Source texts of formatted documents:

..........

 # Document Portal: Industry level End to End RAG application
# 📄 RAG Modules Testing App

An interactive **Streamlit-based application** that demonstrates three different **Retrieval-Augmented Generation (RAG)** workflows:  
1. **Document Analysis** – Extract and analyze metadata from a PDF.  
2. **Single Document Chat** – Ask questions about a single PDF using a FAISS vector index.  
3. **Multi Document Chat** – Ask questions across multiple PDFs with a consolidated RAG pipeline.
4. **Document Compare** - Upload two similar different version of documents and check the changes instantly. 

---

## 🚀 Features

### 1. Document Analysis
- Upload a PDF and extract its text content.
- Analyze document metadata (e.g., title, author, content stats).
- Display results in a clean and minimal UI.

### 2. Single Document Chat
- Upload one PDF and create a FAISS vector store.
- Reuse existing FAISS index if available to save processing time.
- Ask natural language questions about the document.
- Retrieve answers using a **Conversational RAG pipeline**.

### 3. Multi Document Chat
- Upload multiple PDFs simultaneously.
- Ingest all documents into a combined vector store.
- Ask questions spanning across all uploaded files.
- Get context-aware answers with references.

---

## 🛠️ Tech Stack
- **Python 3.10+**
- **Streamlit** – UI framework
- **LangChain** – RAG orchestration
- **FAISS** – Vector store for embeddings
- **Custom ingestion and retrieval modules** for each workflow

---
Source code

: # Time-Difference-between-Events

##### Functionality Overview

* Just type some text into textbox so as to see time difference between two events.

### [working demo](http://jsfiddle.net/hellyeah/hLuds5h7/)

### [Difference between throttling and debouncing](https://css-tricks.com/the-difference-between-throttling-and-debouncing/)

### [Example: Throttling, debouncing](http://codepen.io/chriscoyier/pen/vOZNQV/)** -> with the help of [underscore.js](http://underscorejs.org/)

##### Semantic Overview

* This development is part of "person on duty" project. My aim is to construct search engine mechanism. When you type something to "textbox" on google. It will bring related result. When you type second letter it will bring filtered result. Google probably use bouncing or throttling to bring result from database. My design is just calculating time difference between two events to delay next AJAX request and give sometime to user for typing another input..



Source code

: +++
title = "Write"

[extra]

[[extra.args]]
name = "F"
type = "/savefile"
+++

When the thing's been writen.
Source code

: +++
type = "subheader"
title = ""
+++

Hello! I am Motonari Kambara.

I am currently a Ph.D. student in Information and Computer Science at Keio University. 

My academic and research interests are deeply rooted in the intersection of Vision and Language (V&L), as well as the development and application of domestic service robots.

..........

Work to complete:
Word for word, restate only the lines from the one containing "I am currently" through the last line of the entries, with both ends kept.

Response:
I am currently a Ph.D. student in Information and Computer Science at Keio University. 

My academic and research interests are deeply rooted in the intersection of Vision and Language (V&L), as well as the development and application of domestic service robots.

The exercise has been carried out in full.